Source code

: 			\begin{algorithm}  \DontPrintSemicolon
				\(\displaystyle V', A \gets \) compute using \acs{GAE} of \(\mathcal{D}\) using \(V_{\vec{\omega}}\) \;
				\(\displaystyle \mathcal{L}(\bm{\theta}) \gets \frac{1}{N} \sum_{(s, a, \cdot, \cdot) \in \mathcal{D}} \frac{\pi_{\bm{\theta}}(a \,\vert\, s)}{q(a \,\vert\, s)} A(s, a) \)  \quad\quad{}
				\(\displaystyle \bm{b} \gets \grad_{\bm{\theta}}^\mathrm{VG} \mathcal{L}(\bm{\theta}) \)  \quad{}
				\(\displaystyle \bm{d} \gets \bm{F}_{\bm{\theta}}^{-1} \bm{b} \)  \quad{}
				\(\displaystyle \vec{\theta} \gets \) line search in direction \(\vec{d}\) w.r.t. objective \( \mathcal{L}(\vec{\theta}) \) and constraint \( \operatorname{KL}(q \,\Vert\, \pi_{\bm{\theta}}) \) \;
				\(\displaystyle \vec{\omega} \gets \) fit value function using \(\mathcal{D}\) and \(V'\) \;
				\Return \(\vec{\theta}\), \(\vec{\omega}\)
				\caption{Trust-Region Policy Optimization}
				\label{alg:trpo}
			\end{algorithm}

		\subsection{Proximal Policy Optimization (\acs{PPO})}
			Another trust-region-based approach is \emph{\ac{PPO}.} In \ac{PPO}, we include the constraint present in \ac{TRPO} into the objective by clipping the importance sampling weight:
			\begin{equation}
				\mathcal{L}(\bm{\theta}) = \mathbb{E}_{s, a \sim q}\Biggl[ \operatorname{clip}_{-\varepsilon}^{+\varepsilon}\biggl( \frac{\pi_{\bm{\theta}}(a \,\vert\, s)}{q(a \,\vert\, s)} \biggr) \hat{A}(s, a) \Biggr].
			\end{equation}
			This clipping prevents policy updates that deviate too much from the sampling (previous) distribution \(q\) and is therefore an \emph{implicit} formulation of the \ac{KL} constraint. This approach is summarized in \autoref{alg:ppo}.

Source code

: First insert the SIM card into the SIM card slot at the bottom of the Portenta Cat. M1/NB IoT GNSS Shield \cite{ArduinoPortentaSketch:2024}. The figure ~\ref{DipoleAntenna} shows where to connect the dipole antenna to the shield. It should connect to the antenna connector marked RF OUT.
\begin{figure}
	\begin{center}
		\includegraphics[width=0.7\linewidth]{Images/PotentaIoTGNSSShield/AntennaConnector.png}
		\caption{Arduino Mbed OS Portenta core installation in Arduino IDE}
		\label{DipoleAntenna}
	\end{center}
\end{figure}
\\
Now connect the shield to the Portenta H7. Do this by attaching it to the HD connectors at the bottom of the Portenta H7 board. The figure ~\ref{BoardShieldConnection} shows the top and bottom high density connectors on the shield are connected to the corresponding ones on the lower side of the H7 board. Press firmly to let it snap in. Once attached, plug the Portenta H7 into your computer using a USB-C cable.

═══

* Your objective: Would you please restate all of the entries exactly?

* Reply to the task:
Source code

: 			\begin{algorithm}  \DontPrintSemicolon
				\(\displaystyle V', A \gets \) compute using \acs{GAE} of \(\mathcal{D}\) using \(V_{\vec{\omega}}\) \;
				\(\displaystyle \mathcal{L}(\bm{\theta}) \gets \frac{1}{N} \sum_{(s, a, \cdot, \cdot) \in \mathcal{D}} \frac{\pi_{\bm{\theta}}(a \,\vert\, s)}{q(a \,\vert\, s)} A(s, a) \)  \quad\quad{}
				\(\displaystyle \bm{b} \gets \grad_{\bm{\theta}}^\mathrm{VG} \mathcal{L}(\bm{\theta}) \)  \quad{}
				\(\displaystyle \bm{d} \gets \bm{F}_{\bm{\theta}}^{-1} \bm{b} \)  \quad{}
				\(\displaystyle \vec{\theta} \gets \) line search in direction \(\vec{d}\) w.r.t. objective \( \mathcal{L}(\vec{\theta}) \) and constraint \( \operatorname{KL}(q \,\Vert\, \pi_{\bm{\theta}}) \) \;
				\(\displaystyle \vec{\omega} \gets \) fit value function using \(\mathcal{D}\) and \(V'\) \;
				\Return \(\vec{\theta}\), \(\vec{\omega}\)
				\caption{Trust-Region Policy Optimization}
				\label{alg:trpo}
			\end{algorithm}

		\subsection{Proximal Policy Optimization (\acs{PPO})}
			Another trust-region-based approach is \emph{\ac{PPO}.} In \ac{PPO}, we include the constraint present in \ac{TRPO} into the objective by clipping the importance sampling weight:
			\begin{equation}
				\mathcal{L}(\bm{\theta}) = \mathbb{E}_{s, a \sim q}\Biggl[ \operatorname{clip}_{-\varepsilon}^{+\varepsilon}\biggl( \frac{\pi_{\bm{\theta}}(a \,\vert\, s)}{q(a \,\vert\, s)} \biggr) \hat{A}(s, a) \Biggr].
			\end{equation}
			This clipping prevents policy updates that deviate too much from the sampling (previous) distribution \(q\) and is therefore an \emph{implicit} formulation of the \ac{KL} constraint. This approach is summarized in \autoref{alg:ppo}.

Source code

: First insert the SIM card into the SIM card slot at the bottom of the Portenta Cat. M1/NB IoT GNSS Shield \cite{ArduinoPortentaSketch:2024}. The figure ~\ref{DipoleAntenna} shows where to connect the dipole antenna to the shield. It should connect to the antenna connector marked RF OUT.
\begin{figure}
	\begin{center}
		\includegraphics[width=0.7\linewidth]{Images/PotentaIoTGNSSShield/AntennaConnector.png}
		\caption{Arduino Mbed OS Portenta core installation in Arduino IDE}
		\label{DipoleAntenna}
	\end{center}
\end{figure}
\\
Now connect the shield to the Portenta H7. Do this by attaching it to the HD connectors at the bottom of the Portenta H7 board. The figure ~\ref{BoardShieldConnection} shows the top and bottom high density connectors on the shield are connected to the corresponding ones on the lower side of the H7 board. Press firmly to let it snap in. Once attached, plug the Portenta H7 into your computer using a USB-C cable.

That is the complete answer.